Llevaba una buena vida, pero no podía decir que contaba con mucho tiempo libre. De todas maneras, él había elegido que las cosas fueran así. Le gustaba trabajar, o más bien, la sensación de sentirse útil.
—Mamá, ¿es realmente necesario?
—Sabes que nunca te pediría algo si no lo necesitara de verdad, pero realmente necesito terminar con eso. Tu padre y yo pensamos que sería bueno que tú te quedes con el dinero que resulte de la venta.
—El dinero me da igual, mamá...
—Yo lo sé, pero también sé que trabajas doce horas al día para pagar un alquiler cuando tenemos una casa que lleva años abandonada. Tu padre y yo tenemos nuestra casa propia y estamos bien. Yo quiero que tú también tengas algo tuyo.
Federico soltó un largo suspiro.
—Déjame ver cómo soluciono en mi trabajo. Mi jefe me debe unos cuántos días libres, además tengo la opción de trabajar de manera remota. Así que... ¿Qué quieres que haga?
—Primero ver en qué condiciones está. La última vez que tu padre fue a verla fue el año pasado. Tenía algunas manchas de humedad y una parte del techo estaba bastante dañada. Yo creo que si arreglamos eso podemos ponerla a la venta. Es una casona grande y llena de historia.
—De nuestra historia —aclaró Federico—. ¿Crees que la familia Franco tuvo una vida tan interesante como para que la gente quiera comprarla? —se rio, para bajar tensiones.
—Por supuesto que sí. Nuestros antepasados prácticamente fundaron Sacramento. Fueron agricultores que construyeron esa casa desde los cimientos con sus propias manos. Quien adquiera esa casa está adquiriendo un museo.
—Tienes un buen discurso, mamá, cuando consiga un potencial comprador le voy a decir que hable contigo. Seguro lo acabas convenciendo.
Regresar a su pueblo natal después de tanto tiempo era algo que, definitivamente, no estaba en sus planes. En algún punto de su vida, cuando consiguió probar la libertad, Federico se dijo a sí mismo que no regresaría nunca más al pasado.

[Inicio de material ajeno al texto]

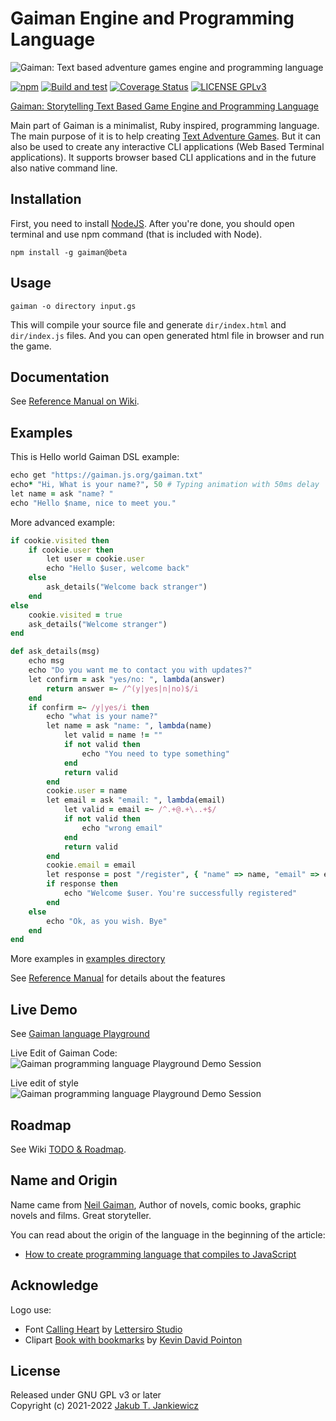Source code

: # Gaiman Engine and Programming Language

![Gaiman: Text based adventure games engine and programming language](https://raw.githubusercontent.com/jcubic/gaiman/master/assets/banner.svg)

[![npm](https://img.shields.io/badge/npm-1.0.0%E2%80%93beta.2-blue.svg)](https://www.npmjs.com/package/gaiman)
[![Build and test](https://github.com/jcubic/gaiman/actions/workflows/build.yaml/badge.svg)](https://github.com/jcubic/gaiman/actions/workflows/build.yaml)
[![Coverage Status](https://coveralls.io/repos/github/jcubic/gaiman/badge.svg?branch=master)](https://coveralls.io/github/jcubic/gaiman?branch=master)
[![LICENSE GPLv3](https://img.shields.io/badge/license-GPLv3-blue.svg)](https://github.com/jcubic/gaiman/blob/master/LICENSE)

[Gaiman: Storytelling Text Based Game Engine and Programming Language](https://github.com/jcubic/gaiman)

Main part of Gaiman is a minimalist, Ruby inspired, programming language. The main purpose of it is to help creating
[Text Adventure Games](https://en.wikipedia.org/wiki/Interactive_fiction). But it can also be used
to create any interactive CLI applications (Web Based Terminal applications).
It supports browser based CLI applications and in the future also native command line.

## Installation

First, you need to install [NodeJS](https://nodejs.org/en/). After you're done, you should open terminal and use npm command (that is included with Node).

```
npm install -g gaiman@beta
```

## Usage

```
gaiman -o directory input.gs
```

This will compile your source file and generate `dir/index.html` and `dir/index.js` files.
And you can open generated html file in browser and run the game.

## Documentation

See [Reference Manual on Wiki](https://github.com/jcubic/gaiman/wiki/Reference-Manual).

## Examples

This is Hello world Gaiman DSL example:

```ruby
echo get "https://gaiman.js.org/gaiman.txt"
echo* "Hi, What is your name?", 50 # Typing animation with 50ms delay
let name = ask "name? "
echo "Hello $name, nice to meet you."
```

More advanced example:

```ruby
if cookie.visited then
    if cookie.user then
        let user = cookie.user
        echo "Hello $user, welcome back"
    else
        ask_details("Welcome back stranger")
    end
else
    cookie.visited = true
    ask_details("Welcome stranger")
end

def ask_details(msg)
    echo msg
    echo "Do you want me to contact you with updates?"
    let confirm = ask "yes/no: ", lambda(answer)
        return answer =~ /^(y|yes|n|no)$/i
    end
    if confirm =~ /y|yes/i then
        echo "what is your name?"
        let name = ask "name: ", lambda(name)
            let valid = name != ""
            if not valid then
                echo "You need to type something"
            end
            return valid
        end
        cookie.user = name
        let email = ask "email: ", lambda(email)
            let valid = email =~ /^.+@.+\..+$/
            if not valid then
                echo "wrong email"
            end
            return valid
        end
        cookie.email = email
        let response = post "/register", { "name" => name, "email" => email }
        if response then
            echo "Welcome $user. You're successfully registered"
        end
    else
        echo "Ok, as you wish. Bye"
    end
end
```

More examples in [examples directory](https://github.com/jcubic/gaiman/tree/master/examples)

See [Reference Manual](https://github.com/jcubic/gaiman/wiki/Reference-Manual) for details about the features

## Live Demo

See [Gaiman language Playground](https://gaiman.js.org/)

Live Edit of Gaiman Code:
![Gaiman programming language Playground Demo Session](https://github.com/jcubic/gaiman/blob/master/assets/edit.gif?raw=true)

Live edit of style
![Gaiman programming language Playground Demo Session](https://github.com/jcubic/gaiman/blob/master/assets/simple.gif?raw=true)

## Roadmap

See Wiki [TODO & Roadmap](https://github.com/jcubic/gaiman/wiki/TODO-&-Roadmap).

## Name and Origin

Name came from [Neil Gaiman](https://en.wikipedia.org/wiki/Neil_Gaiman),
Author of novels, comic books, graphic novels and films. Great storyteller.

You can read about the origin of the language in the beginning of the article:
* [How to create programming language that compiles to JavaScript](https://hackernoon.com/creating-your-own-javascript-based-programming-language-has-never-been-easier-wju33by)

## Acknowledge

Logo use:

* Font [Calling Heart](https://www.dafont.com/calling-heart.font)
  by [Lettersiro Studio](https://www.dafont.com/lettersiro-studio.d7440)
* Clipart [Book with bookmarks](https://openclipart.org/detail/280709/book-with-bookmarks)
  by [Kevin David Pointon](https://openclipart.org/artist/Firkin)

## License

Released under GNU GPL v3 or later<br/>
Copyright (c) 2021-2022 [Jakub T. Jankiewicz](https://jcubic.pl/me)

Pero también era consciente de que esa casa era una carga muy pesada para sus padres, así que, si él podía ayudarles a liberarse de esos recuerdos, desde luego que lo haría.
Manejó la situación bastante bien hasta que su madre le dio las llaves.
Todavía tenía el mismo trébol tejido a crochet que les había hecho su abuela materna. A esas alturas, se veía como un trozo de lana viejo y raído, pero su madre se negaba a deshacerse de él a pesar de eso.
Se despidió de sus padres y cuando subió a su auto, tiró el juego de llaves en el asiento del copiloto. Antes de arrancar, apretó el volante y miró de reojo las llaves.
Encendió el auto pensando en que aquella sería la última vez que iba a pisar Sacramento. Esta vez, para ponerle fin al doloroso pasado que lo perseguía a él y a su familia.